“Like what?”
“I don’t know, Abbi. I just thought that maybe since you want to change a little we could go the salon. You know, get a restyle. We both need one. Maybe our nails, too.”
I swallow, her tight grip on my hand telling me exactly how hard it is for her to suggest that. How hard it is for her to finally accept that her Abbi isn’t coming back this time. That her Abbi is lost forever.
“I’d like that,” I say honestly. “Maybe that’s what I need. Maybe it’ll change the last of it. Wipe it away.”
“No wiping away needed. We’ll just make new memories to replace the old.” Mom stands up. “I’ll call the salon tomorrow. And Bianca called – you can start in her class tomorrow. A few of her girls just got into Juilliard, and she has a few newbies starting then. She thinks it would be the perfect time for you. I said I’d speak to you and call her back. Shall I let her know you’ll be there?”

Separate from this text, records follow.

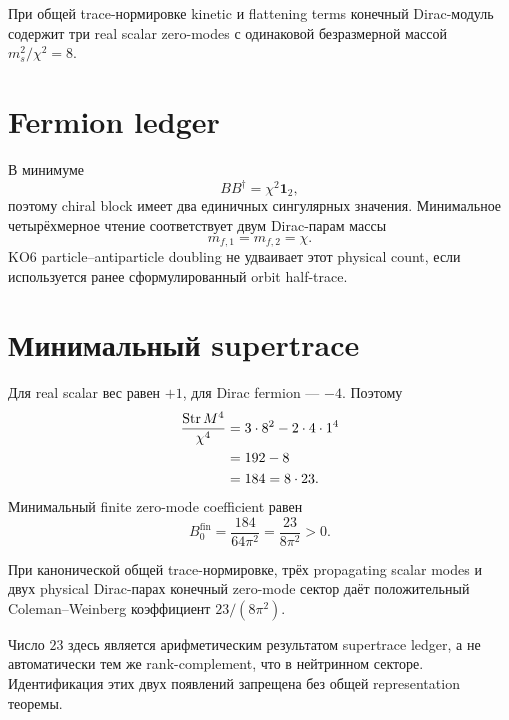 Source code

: \begin{proposition}
При общей trace-нормировке kinetic и flattening terms конечный
Dirac-модуль содержит три real scalar zero-modes с одинаковой
безразмерной массой \(m_s^2/\chi^2=8\).
\end{proposition}

\section{Fermion ledger}

В минимуме
\begin{equation}
 B B^\dagger=\chi^2\mathbf1_2,
\end{equation}
поэтому chiral block имеет два единичных сингулярных значения. Минимальное
четырёхмерное чтение соответствует двум Dirac-парам массы
\begin{equation}
 m_{f,1}=m_{f,2}=\chi.
\end{equation}
KO6 particle--antiparticle doubling не удваивает этот physical count, если
используется ранее сформулированный orbit half-trace.

\section{Минимальный supertrace}

Для real scalar вес равен \(+1\), для Dirac fermion --- \(-4\). Поэтому
\begin{align}
 \frac{\Str M^4}{\chi^4}
 &=3\cdot8^2-2\cdot4\cdot1^4\\
 &=192-8\\
 &=184=8\cdot23.
\end{align}
Минимальный finite zero-mode coefficient равен
\begin{equation}
 \boxed{
 B_0^{\mathrm{fin}}
 =\frac{184}{64\pi^2}
 =\frac{23}{8\pi^2}>0.}
\end{equation}

\begin{theorem}
При канонической общей trace-нормировке, трёх propagating scalar modes и
двух physical Dirac-парах конечный zero-mode сектор даёт положительный
Coleman--Weinberg коэффициент \(23/(8\pi^2)\).
\end{theorem}

Число \(23\) здесь является арифметическим результатом supertrace ledger,
а не автоматически тем же rank-complement, что в нейтринном секторе.
Идентификация этих двух появлений запрещена без общей representation
теоремы.

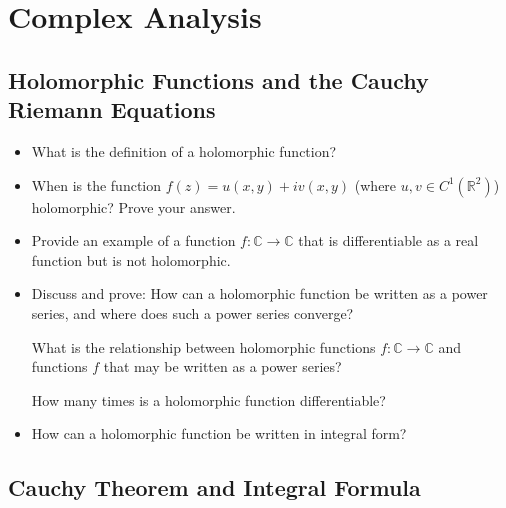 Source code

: 



\tableofcontents

\section{Complex Analysis}

\subsection{Holomorphic Functions and the Cauchy Riemann Equations}

\begin{itemize}

	\item What is the definition of a holomorphic function?
	
	\item When is the function $ f(z) = u(x, y) + iv(x, y) $ (where $ u, v \in C^{1}(\mathbb{R}^2)$) holomorphic? Prove your answer. 
	
	\item Provide an example of a function $ f: \mathbb{C} \to \mathbb{C} $ that is differentiable as a real function but is not holomorphic.
	
	\item Discuss and prove: How can a holomorphic function be written as a power series, and where does such a power series converge?
	
	What is the relationship between holomorphic functions $ f:\mathbb{C} \to \mathbb{C} $ and functions $ f $ that may be written as a power series?
	
	How many times is a holomorphic function differentiable? 
	
	 \item How can a holomorphic function be written in integral form? 

\end{itemize}

\subsection{Cauchy Theorem and Integral Formula}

Ballet. Juilliard. The ultimate dream. The thing that keeps me going. The thing that saved me when I felt there was nothing left to save. “Please, Mom. I’ll be there.”
“Okay.” She backs out of my room and shuts the door behind her, leaving me to silence once again.
Silence. My best friend and my worst enemy.
I lightly brush my fingers over my wrist again and reach for my iPod. The screen glares back at me, and I click shuffle. Snow Patrol blare out, and I lie back on my bed, curling into my side.
Juilliard chants lowly in my mind as sleep begins to take me under.
~
I clutch the strap of my dance bag to my stomach, and the bag knocks against my knees as I tentatively push open the door to Bianca’s dance studio. My stomach is rolling with apprehension, my whole body tense, but I know I’m safe here.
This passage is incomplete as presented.